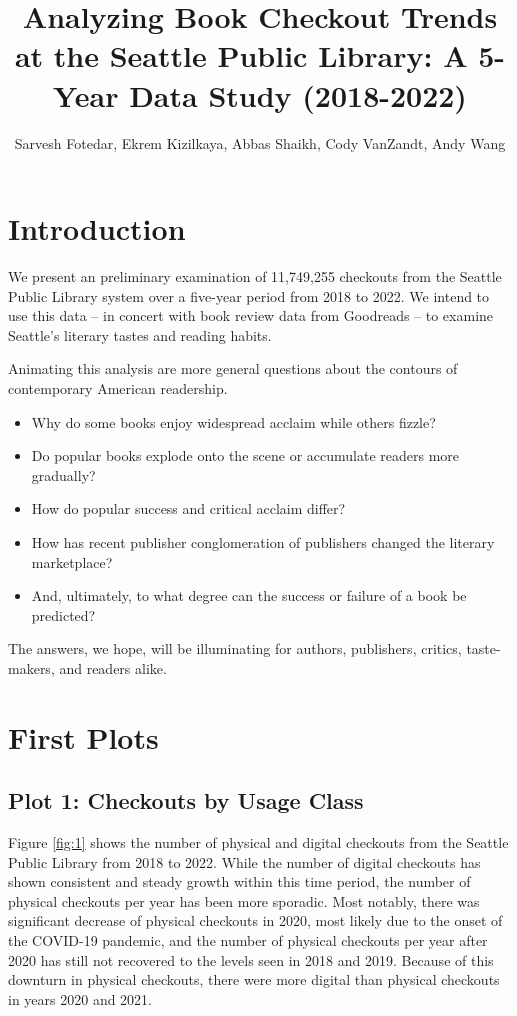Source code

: \documentclass[10pt]{article}\usepackage[]{graphicx}\usepackage[]{xcolor}
\begin{document}
\title{Analyzing Book Checkout Trends at the Seattle Public Library: A 5-Year Data Study (2018-2022)}
\author{Sarvesh Fotedar, Ekrem Kizilkaya, Abbas Shaikh, Cody VanZandt, Andy Wang}
\maketitle
\tableofcontents

\newpage

\section{Introduction}

We present an preliminary examination of 11,749,255 checkouts from the Seattle Public Library system over a five-year period from 2018 to 2022. We intend to use this data -- in concert with book review data from Goodreads -- to examine Seattle's literary tastes and reading habits.

Animating this analysis are more general questions about the contours of contemporary American readership.

\begin{itemize}
  \item Why do some books enjoy widespread acclaim while others fizzle?
  \item Do popular books explode onto the scene or accumulate readers more gradually?
  \item How do popular success and critical acclaim differ?
  \item How has recent publisher conglomeration of publishers changed the literary marketplace? 
  \item And, ultimately, to what degree can the success or failure of a book be predicted?
\end{itemize}

The answers, we hope, will be illuminating for authors, publishers, critics, taste-makers, and readers alike. 

\section{First Plots}

\subsection{Plot 1: Checkouts by Usage Class}

Figure \ref{fig:1} shows the number of physical and digital checkouts from the Seattle Public Library from 2018 to 2022. While the number of digital checkouts has shown consistent and steady growth within this time period, the number of physical checkouts per year has been more sporadic. Most notably, there was significant decrease of physical checkouts in 2020, most likely due to the onset of the COVID-19 pandemic, and the number of physical checkouts per year after 2020 has still not recovered to the levels seen in 2018 and 2019. Because of this downturn in physical checkouts, there were more digital than physical checkouts in years 2020 and 2021.
\end{document}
---*---
- **ASSIGNED TASK**
Would you repeat exactly, and only, the lines from the start of the records above through the line containing "We present an", with the pictures omitted?

- **SOLUTION FOR THIS PROBLEM**
Source code

: \documentclass[10pt]{article}\usepackage[]{graphicx}\usepackage[]{xcolor}
\begin{document}
\title{Analyzing Book Checkout Trends at the Seattle Public Library: A 5-Year Data Study (2018-2022)}
\author{Sarvesh Fotedar, Ekrem Kizilkaya, Abbas Shaikh, Cody VanZandt, Andy Wang}
\maketitle
\tableofcontents

\newpage

\section{Introduction}

We present an preliminary examination of 11,749,255 checkouts from the Seattle Public Library system over a five-year period from 2018 to 2022. We intend to use this data -- in concert with book review data from Goodreads -- to examine Seattle's literary tastes and reading habits.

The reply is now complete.